Live In Orbit: Solar Wings Prepped To Spread

Spacewalking astronauts are working hard outside the International Space Station, preparing a newly delivered central truss segment to spread its solar wings, doubling the amount of electrical power available for science experiments.

Discovery mission specialists Steve Swanson and Ricky Arnold are way out at the far end of the station's just completed truss -- which now stretches 335 feet from end to end, or longer than an American football field.

The two astronauts helped installed the final segment of the station's 11-segment truss earlier today, capping a decade-long effort to assemble the station's metallic backbone. They rigged up power and data cables that electrically linked the segment to the rest of the trust.
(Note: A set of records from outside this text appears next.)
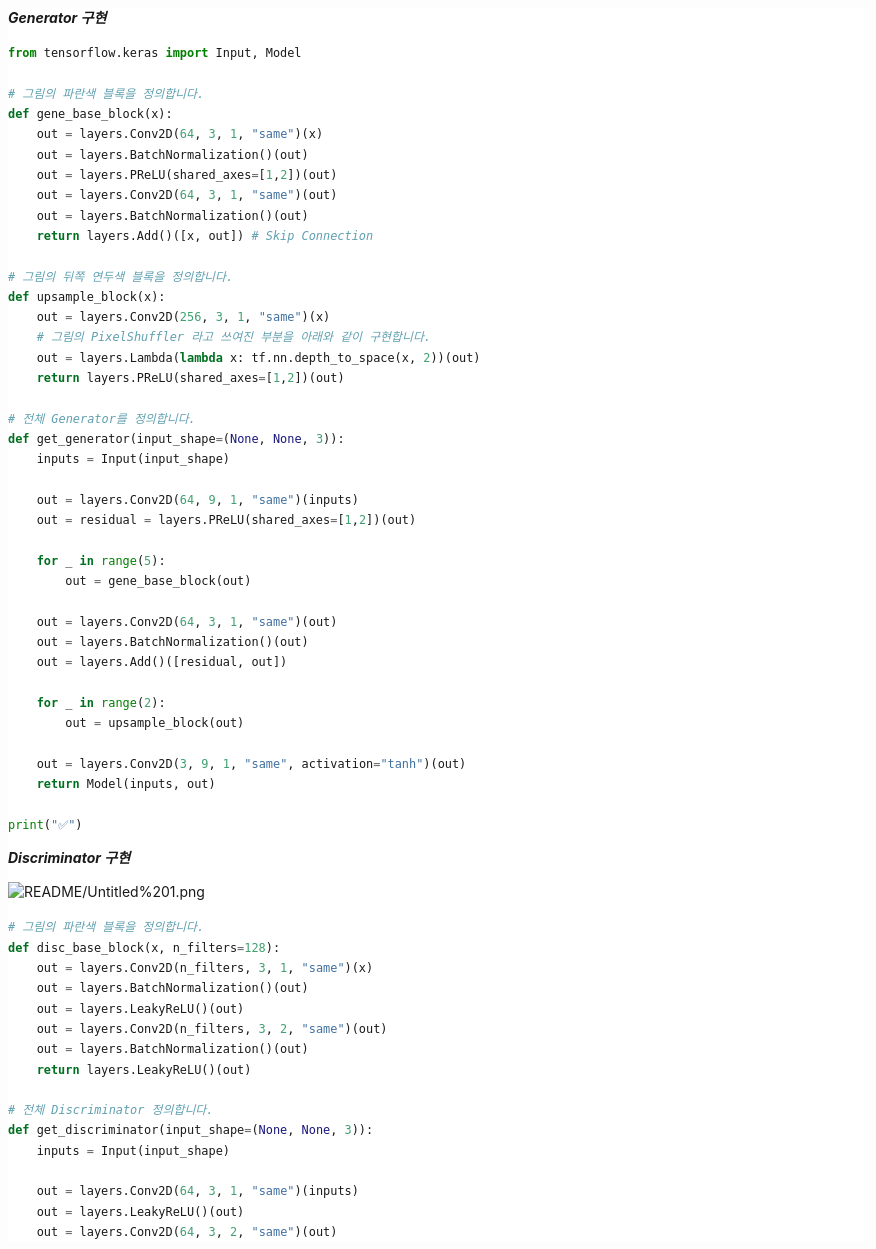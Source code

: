 ***Generator 구현***

```python
from tensorflow.keras import Input, Model

# 그림의 파란색 블록을 정의합니다.
def gene_base_block(x):
    out = layers.Conv2D(64, 3, 1, "same")(x)
    out = layers.BatchNormalization()(out)
    out = layers.PReLU(shared_axes=[1,2])(out)
    out = layers.Conv2D(64, 3, 1, "same")(out)
    out = layers.BatchNormalization()(out)
    return layers.Add()([x, out]) # Skip Connection

# 그림의 뒤쪽 연두색 블록을 정의합니다.
def upsample_block(x):
    out = layers.Conv2D(256, 3, 1, "same")(x)
    # 그림의 PixelShuffler 라고 쓰여진 부분을 아래와 같이 구현합니다.
    out = layers.Lambda(lambda x: tf.nn.depth_to_space(x, 2))(out)
    return layers.PReLU(shared_axes=[1,2])(out)
    
# 전체 Generator를 정의합니다.
def get_generator(input_shape=(None, None, 3)):
    inputs = Input(input_shape)
    
    out = layers.Conv2D(64, 9, 1, "same")(inputs)
    out = residual = layers.PReLU(shared_axes=[1,2])(out)
    
    for _ in range(5):
        out = gene_base_block(out)
    
    out = layers.Conv2D(64, 3, 1, "same")(out)
    out = layers.BatchNormalization()(out)
    out = layers.Add()([residual, out])
    
    for _ in range(2):
        out = upsample_block(out)
        
    out = layers.Conv2D(3, 9, 1, "same", activation="tanh")(out)
    return Model(inputs, out)

print("✅")
```

***Discriminator 구현***

![README/Untitled%201.png](README/Untitled%201.png)

```python
# 그림의 파란색 블록을 정의합니다.
def disc_base_block(x, n_filters=128):
    out = layers.Conv2D(n_filters, 3, 1, "same")(x)
    out = layers.BatchNormalization()(out)
    out = layers.LeakyReLU()(out)
    out = layers.Conv2D(n_filters, 3, 2, "same")(out)
    out = layers.BatchNormalization()(out)
    return layers.LeakyReLU()(out)

# 전체 Discriminator 정의합니다.
def get_discriminator(input_shape=(None, None, 3)):
    inputs = Input(input_shape)
    
    out = layers.Conv2D(64, 3, 1, "same")(inputs)
    out = layers.LeakyReLU()(out)
    out = layers.Conv2D(64, 3, 2, "same")(out)
```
Now they are chattering away as they prepare for the deployment Friday of the station's fourth and final set of American solar wings.

The solar wings will stretch 240 feet from tip to tip -- longer than the wingspan of a Boeing 747 jumbo jet -- once they are unfurled in orbit. Now they are folded up in 15-foot blanket boxes. The astronauts aim to rotate the blanket boxes into position for a remote-control deployment later this week.

You can watch all the action unfold right here in The Flame Trench. Simply click the NASA TV box on the righthand side of the page to launch our NASA TV viewer and live coverage of the spacewalk. Be sure to refresh this page for periodic updates.

Swanson and Arnold are five hours into a planned 6.5-hour spacewalk. The deployment of the solar wings will raise the amount of U.S. electrical power at the station to 120 watts. NASA officials say that is enough electricity to power 55 homes that are each 2,800-square-feet -- a small neighborhood.